Pondering ZFS
As I ponder how to build a redundant file server that serves Linux, Solaris, VMware, Xen, VirtualBox, FreeBSD, FreeNAS, TiVo and Windows systems, a few interesting articles have come to light.
- A home file server using ZFS
- Snapshots into the cloud
- Backups with versioning
- 10 Reasons You need to Consider ZFS
Requirements
Basically, I’d like
- reasonable amounts of redundancy
- hardware agnostic
- FOSS (non-commercial)
- Enterprise ready – support for iSCSI, CIFS, Samba, NFSv4, RAID levels, snapshots, and versioning
- remote backup capabilities – rdiff-backup would be ideal
- Offsite backup capabilities – any type of external storage “in the cloud”

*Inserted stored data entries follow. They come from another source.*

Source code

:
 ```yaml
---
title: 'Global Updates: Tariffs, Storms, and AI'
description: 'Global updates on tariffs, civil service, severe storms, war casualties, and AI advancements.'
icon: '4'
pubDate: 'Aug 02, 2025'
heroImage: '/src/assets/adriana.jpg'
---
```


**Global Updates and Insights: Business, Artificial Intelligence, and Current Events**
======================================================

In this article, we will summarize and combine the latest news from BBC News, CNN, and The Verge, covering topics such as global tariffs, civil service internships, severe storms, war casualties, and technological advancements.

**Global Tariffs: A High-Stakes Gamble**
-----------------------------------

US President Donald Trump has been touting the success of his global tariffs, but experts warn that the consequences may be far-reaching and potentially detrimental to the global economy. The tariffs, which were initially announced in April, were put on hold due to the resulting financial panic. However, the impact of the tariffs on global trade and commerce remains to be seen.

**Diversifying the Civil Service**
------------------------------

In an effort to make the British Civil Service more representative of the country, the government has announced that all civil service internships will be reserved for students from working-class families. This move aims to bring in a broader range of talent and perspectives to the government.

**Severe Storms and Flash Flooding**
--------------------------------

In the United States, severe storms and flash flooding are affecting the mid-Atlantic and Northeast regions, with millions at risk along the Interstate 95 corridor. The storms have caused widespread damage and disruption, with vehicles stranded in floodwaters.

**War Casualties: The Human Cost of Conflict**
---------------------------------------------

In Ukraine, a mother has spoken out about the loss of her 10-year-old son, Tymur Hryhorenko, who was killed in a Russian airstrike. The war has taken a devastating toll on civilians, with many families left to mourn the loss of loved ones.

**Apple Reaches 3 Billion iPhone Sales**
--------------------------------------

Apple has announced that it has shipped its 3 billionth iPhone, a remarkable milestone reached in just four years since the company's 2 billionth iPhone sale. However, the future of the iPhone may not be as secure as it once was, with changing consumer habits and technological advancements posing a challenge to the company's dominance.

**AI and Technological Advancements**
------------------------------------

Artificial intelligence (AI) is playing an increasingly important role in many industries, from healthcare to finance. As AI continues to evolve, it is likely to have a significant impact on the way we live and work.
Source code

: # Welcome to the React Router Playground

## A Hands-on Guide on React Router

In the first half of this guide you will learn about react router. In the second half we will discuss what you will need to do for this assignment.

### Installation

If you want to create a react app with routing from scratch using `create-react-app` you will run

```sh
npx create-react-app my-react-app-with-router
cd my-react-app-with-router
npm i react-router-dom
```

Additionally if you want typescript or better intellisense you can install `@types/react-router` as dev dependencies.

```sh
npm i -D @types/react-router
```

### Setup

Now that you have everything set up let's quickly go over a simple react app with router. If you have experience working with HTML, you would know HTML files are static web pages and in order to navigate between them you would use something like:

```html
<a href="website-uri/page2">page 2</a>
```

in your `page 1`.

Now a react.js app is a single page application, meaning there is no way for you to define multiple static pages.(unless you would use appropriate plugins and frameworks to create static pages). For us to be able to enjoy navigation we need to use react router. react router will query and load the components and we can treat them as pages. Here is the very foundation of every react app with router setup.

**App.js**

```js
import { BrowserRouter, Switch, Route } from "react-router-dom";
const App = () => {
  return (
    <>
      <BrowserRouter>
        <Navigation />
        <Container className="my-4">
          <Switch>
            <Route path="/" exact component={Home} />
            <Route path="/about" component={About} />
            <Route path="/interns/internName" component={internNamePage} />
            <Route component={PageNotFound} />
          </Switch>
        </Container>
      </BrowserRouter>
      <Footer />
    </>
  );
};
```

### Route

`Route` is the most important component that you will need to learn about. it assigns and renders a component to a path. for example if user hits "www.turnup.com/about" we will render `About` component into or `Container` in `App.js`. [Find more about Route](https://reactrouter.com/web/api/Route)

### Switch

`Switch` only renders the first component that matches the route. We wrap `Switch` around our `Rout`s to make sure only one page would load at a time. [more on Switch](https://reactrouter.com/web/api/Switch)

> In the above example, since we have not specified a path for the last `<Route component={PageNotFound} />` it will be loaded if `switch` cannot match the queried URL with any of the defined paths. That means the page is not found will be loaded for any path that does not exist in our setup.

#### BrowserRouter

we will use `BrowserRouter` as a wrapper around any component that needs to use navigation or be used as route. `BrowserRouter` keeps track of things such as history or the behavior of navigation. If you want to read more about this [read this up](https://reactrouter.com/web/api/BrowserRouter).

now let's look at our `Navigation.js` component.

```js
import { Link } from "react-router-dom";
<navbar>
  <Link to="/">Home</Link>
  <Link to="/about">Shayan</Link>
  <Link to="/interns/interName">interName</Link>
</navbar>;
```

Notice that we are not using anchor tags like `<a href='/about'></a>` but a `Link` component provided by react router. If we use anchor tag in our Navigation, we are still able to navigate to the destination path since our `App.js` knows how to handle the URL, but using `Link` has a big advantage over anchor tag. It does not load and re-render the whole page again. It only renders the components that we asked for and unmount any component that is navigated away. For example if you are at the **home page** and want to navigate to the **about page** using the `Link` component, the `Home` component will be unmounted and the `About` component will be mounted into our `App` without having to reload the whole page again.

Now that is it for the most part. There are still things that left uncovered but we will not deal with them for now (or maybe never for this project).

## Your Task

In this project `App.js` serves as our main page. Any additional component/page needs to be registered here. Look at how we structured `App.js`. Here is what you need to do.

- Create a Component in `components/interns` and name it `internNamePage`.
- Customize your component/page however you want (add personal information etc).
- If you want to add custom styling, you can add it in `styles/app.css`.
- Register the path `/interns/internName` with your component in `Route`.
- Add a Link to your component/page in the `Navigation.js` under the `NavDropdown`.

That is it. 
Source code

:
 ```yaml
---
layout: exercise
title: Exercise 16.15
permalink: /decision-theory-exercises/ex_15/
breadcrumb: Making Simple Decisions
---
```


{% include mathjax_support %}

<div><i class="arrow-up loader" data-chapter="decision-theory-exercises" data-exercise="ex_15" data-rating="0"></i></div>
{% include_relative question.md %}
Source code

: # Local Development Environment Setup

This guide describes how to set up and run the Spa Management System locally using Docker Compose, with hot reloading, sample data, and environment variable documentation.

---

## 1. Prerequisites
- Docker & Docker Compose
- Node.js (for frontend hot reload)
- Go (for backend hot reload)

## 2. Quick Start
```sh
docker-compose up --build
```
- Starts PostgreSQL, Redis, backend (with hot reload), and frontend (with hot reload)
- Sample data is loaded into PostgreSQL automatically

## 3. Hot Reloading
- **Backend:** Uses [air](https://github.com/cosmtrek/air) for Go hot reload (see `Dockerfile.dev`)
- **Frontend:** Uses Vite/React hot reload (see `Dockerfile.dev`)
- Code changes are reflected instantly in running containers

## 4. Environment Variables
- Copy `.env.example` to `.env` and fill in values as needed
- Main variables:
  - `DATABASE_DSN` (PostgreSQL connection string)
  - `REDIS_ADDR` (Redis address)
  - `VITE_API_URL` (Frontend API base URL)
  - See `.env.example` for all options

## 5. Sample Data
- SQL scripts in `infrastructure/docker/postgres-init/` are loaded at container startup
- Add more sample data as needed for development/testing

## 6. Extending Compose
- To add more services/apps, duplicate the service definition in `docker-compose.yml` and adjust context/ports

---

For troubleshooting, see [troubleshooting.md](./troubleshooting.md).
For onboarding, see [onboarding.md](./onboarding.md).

- Encryption of offsite backups
- high performance capabilities
- Suitable for file system, database and raw disk device access
More on this as I work through the solution over the next few days and weeks.
BTRFS
Of course, I came across this article on btrfs a few days later explaining the it will likely be the default Linux file system in a few years. It also explains that any file systems created prior to kernel 2.6.30 are incompatible and with later kernels. Today, I’m running 2.6.24-24-generic SMP. No go.